Стукнула калитка, прошумела листва смородины, ветки ее клонились над забором и воротцами. Медленно приближались неверные, шаркающие шаги. Это сосед. Старый пиджак на нем, просторные сатиновые шаровары с накладными карманами – бабкино рукоделье – коричневая в клеточку кепка. Под козырьком ее подслеповато щурятся глаза, словно не угадывая знакомый двор и его хозяйку, которая спешит на помощь.

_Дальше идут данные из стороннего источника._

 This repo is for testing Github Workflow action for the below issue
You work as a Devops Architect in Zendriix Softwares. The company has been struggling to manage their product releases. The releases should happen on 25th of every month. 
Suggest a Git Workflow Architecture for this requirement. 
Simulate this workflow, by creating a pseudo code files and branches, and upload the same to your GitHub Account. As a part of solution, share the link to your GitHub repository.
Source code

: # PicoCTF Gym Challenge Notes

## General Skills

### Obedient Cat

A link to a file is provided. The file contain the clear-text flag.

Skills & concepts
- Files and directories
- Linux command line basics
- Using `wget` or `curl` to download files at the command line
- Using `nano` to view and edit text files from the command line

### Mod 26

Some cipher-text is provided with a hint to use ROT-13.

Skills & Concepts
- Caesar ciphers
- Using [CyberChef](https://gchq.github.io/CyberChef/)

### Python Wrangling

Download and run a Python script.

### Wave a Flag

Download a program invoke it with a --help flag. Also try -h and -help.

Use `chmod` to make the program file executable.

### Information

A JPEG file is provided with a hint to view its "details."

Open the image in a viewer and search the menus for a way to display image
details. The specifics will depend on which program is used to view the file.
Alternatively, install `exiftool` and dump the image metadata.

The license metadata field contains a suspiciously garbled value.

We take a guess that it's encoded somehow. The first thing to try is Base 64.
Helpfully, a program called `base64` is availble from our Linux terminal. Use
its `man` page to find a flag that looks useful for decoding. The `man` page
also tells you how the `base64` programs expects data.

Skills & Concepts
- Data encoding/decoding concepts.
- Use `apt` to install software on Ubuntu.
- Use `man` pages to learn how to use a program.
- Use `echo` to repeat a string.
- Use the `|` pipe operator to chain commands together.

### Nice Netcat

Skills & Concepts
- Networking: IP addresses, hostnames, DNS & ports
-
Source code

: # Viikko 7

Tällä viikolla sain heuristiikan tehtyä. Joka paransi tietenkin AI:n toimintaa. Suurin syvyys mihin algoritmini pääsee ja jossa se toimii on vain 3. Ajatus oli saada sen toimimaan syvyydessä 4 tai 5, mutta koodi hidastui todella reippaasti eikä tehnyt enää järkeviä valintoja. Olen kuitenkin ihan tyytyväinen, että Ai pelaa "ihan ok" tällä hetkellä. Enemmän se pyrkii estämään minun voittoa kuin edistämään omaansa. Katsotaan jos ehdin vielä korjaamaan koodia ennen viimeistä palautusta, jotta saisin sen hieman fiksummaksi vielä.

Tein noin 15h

– Тут я, тута… Здорово ночевал?..
– Здравствуйте, – степенно отвечает гость и жалуется: – Совсем ничего не вижу.
Прожили по соседству долгий срок, и казалось теперь, что всегда был сосед таким: костистым, худым, с глубокими морщинами на бритом лице, в сатиновых шароварах, а хозяйка двора – приземистой, кубоватой, с отекшими ногами. Правда, в последнее время глаза у соседа стали сдавать и с головой творилось неладное.
– Так уж не видишь совсем? – не поверила хозяйка. – В огороде, гляжу, как молодой работал, картошку подбивал.

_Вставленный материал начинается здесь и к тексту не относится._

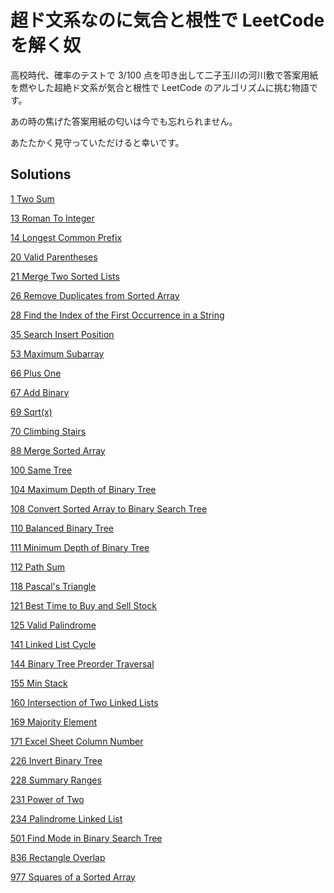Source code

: # 超ド文系なのに気合と根性で LeetCode を解く奴

高校時代、確率のテストで 3/100 点を叩き出して二子玉川の河川敷で答案用紙を燃やした超絶ド文系が気合と根性で LeetCode のアルゴリズムに挑む物語です。

あの時の焦げた答案用紙の匂いは今でも忘れられません。

あたたかく見守っていただけると幸いです。

## Solutions

[1 Two Sum](/1_Two_Sum/)

[13 Roman To Integer](/13_Roman_To_Integer/)

[14 Longest Common Prefix](/14_Longest_Common_Prefix/)

[20 Valid Parentheses](/20_Valid_Parentheses/)

[21 Merge Two Sorted Lists](/21_Merge_Two_Sorted_Lists/)

[26 Remove Duplicates from Sorted Array](/26_Remove_Duplicates_from_Sorted_Array/)

[28 Find the Index of the First Occurrence in a String](/28_Find_the_Index_of_the_First_Occurrence_in_a_String/)

[35 Search Insert Position](/35_Search_Insert_Position/)

[53 Maximum Subarray](/53_Maximum_Subarray/)

[66 Plus One](/66_Plus_One/)

[67 Add Binary](/67_Add_Binary/)

[69 Sqrt(x)](</69_Sqrt(x)/>)

[70 Climbing Stairs](/70_Climbing_Stairs/)

[88 Merge Sorted Array](/88_Merge_Sorted_Array/)

[100 Same Tree](/100_Same_Tree/)

[104 Maximum Depth of Binary Tree](/104_Maximum_Depth_of_Binary_Tree/)

[108 Convert Sorted Array to Binary Search Tree](/108_Convert_Sorted_Array_to_Binary_Search_Tree/)

[110 Balanced Binary Tree](/110_Balanced_Binary_Tree/)

[111 Minimum Depth of Binary Tree](/111_Minimum_Depth_of_Binary_Tree/)

[112 Path Sum](/112_Path_Sum/)

[118 Pascal's Triangle](/118_Pascal's_Triangle/)

[121 Best Time to Buy and Sell Stock](/121_Best_Time_to_Buy_and_Sell_Stock/)

[125 Valid Palindrome](/125_Valid_Palindrome/)

[141 Linked List Cycle](/141_Linked_List_Cycle/)

[144 Binary Tree Preorder Traversal](/144_Binary_Tree_Preorder_Traversal/)

[155 Min Stack](/155_Min_Stack/)

[160 Intersection of Two Linked Lists](/160_Intersection_of_Two_Linked_Lists/)

[169 Majority Element](/169_Majority_Element/)

[171 Excel Sheet Column Number](/171_Excel_Sheet_Column_Number/)

[226 Invert Binary Tree](/226_Invert_Binary_Tree/)

[228 Summary Ranges](/228_Summary_Ranges/)

[231 Power of Two](/231_Power_of_Two/)

[234 Palindrome Linked List](/234_Palindrome_Linked_List/)

[501 Find Mode in Binary Search Tree](/501_Find_Mode_in_Binary_Search_Tree/)

[836 Rectangle Overlap](/836_Rectangle_Overlap/)

[977 Squares of a Sorted Array](/977_Squares_of_a_Sorted_Array/)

– Подбивал, – признался сосед, – ощупкой. А кому подбивать? Бабка лежит, некудовая. А я ничего не вижу. Все хуже и хуже. Очков много. Бабкины, мои… – Стал вынимать он очки из просторных карманов: – Столетошние какие-то нашел. Много очков, а проку нет. Ничего не вижу. Надо бы к врачам.
– Давай вызовем, – предложила хозяйка. – В магазине телефон работает, починили.

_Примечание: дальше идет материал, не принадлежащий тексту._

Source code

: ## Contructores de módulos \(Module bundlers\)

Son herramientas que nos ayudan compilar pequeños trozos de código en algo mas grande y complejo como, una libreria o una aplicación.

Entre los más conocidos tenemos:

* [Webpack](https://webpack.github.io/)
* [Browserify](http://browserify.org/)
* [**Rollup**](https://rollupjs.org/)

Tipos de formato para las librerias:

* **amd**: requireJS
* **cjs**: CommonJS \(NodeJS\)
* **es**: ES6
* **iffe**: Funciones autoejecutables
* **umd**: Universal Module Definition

– Кого вызывать? Нашу? Какая ногами топочет? – спросил сосед. – Спаси и сохрани… Она последнего здоровья лишит. Начнет шуметь.
С участковой врачихой улице не повезло. Была она молодой да ранней. Чуть что, срывалась на крик: «Не семнадцать лет – вот и болит! Годы свои, годы считайте! – и топала ногой, словно коза. – Годы! Годы!» Такую лечбу долго помнили.
– Нет, наша врачиха тут не подмога. – Задумался старик, а потом сказал решительно: – Надо идти в райком!
– Жалкай ты мой… – вздохнула хозяйка. – Картошечки со мной не покушаешь? Чайку попей. Наверно, еще не завтракал. Я вот тоже. Поднялась – не хотела, такие мы едоки. А надо, без этого ноги протянешь, – сыпала она словами, пытаясь помочь соседу: может, забудет он… может, к столу присев, все забудет – всю эту дурь, что гнездилась в последнее время в стариковской его голове.
Но сосед, не слыша ее, словно молодел: распрямлялась спина, в глазах загорался азарт, рука решительно рубила воздух.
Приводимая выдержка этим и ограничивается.